Home equity loans and HELOCs (home equity lines of credit) let you borrow money against your home's equity, usually up to 80% or 85%, although this varies by lender. A home equity loan works like a personal loan in that it gives you a lump sum that you'll make payments on monthly. A HELOC is a revolving line of credit you can use like a credit card to borrow money as needed.

Since they're secured by the equity in your home, rates for borrowers with bad credit may be lower than other loan types. However, falling behind on payments can put your home in jeopardy of foreclosure. It may be difficult to get a home equity loan with bad credit, but if you have sufficient equity, a low debt-to-income ratio (DTI), and a strong income, you might qualify.

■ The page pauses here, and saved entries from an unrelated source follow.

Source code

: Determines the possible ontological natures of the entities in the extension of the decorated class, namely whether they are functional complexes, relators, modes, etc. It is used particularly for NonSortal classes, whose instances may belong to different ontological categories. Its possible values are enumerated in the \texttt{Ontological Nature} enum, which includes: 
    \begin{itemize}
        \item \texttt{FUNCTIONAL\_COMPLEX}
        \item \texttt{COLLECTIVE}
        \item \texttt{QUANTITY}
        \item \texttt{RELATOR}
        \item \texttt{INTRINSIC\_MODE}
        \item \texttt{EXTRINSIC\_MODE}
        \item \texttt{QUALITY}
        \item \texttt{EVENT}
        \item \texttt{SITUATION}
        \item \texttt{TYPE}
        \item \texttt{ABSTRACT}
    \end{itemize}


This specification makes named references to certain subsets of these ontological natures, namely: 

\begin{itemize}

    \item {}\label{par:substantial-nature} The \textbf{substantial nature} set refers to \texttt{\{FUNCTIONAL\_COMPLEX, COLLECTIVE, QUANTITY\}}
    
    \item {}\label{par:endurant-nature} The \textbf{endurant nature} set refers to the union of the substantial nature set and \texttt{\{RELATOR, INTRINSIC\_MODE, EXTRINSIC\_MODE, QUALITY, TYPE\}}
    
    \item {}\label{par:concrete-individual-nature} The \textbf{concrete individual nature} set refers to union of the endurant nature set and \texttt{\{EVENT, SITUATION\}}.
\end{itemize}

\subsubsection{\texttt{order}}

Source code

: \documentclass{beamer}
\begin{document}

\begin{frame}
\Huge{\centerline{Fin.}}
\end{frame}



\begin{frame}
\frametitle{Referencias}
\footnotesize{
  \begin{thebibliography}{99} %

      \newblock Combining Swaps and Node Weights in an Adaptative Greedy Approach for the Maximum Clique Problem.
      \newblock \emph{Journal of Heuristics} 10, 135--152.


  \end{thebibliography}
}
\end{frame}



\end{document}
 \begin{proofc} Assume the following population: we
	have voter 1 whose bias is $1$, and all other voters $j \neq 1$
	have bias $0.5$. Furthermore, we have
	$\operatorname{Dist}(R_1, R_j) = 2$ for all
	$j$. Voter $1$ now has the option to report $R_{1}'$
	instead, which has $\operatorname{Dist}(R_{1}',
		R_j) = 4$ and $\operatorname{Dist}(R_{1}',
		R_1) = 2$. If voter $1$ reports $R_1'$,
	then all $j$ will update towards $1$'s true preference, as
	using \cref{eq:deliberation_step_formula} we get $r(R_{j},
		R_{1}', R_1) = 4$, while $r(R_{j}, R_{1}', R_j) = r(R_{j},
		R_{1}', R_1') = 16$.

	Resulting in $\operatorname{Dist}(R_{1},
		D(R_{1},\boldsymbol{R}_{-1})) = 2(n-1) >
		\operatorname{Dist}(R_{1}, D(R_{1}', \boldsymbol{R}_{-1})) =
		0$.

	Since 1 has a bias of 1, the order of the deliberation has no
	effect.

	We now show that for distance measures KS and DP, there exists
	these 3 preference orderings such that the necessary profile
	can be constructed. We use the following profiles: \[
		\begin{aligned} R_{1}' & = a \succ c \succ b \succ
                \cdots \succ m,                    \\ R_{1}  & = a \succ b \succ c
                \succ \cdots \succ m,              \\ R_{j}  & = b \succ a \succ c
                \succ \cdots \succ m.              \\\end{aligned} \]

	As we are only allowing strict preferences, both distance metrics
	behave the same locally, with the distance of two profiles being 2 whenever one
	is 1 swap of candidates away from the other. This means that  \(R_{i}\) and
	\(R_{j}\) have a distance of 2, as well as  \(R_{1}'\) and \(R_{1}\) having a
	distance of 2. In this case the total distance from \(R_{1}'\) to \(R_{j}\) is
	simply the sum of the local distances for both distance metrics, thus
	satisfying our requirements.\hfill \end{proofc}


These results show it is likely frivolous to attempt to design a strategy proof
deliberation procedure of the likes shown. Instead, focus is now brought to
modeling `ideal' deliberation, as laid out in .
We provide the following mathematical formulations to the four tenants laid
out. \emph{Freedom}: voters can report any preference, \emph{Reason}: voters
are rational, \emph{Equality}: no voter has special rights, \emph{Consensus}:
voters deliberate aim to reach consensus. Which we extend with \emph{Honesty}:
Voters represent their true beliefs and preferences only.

Home equity loan terms can last up to 30 years, and loan amounts are not capped but depend on your home equity, credit, and financial profile.

Cash advance apps and credit cards

Best for small emergency loans

Cash advance apps let you borrow small amounts of money to cover urgent expenses, typically up to $500 due by your next paycheck. These apps, such as Klover, Current, Dave, and Earnin, base your eligibility on your earnings rather than your credit score, so no credit check is required. 

They're designed to provide short-term financial relief, making them an option for small cash needs rather than significant purchases. Some apps charge fees to send money instantly and may ask for optional tips.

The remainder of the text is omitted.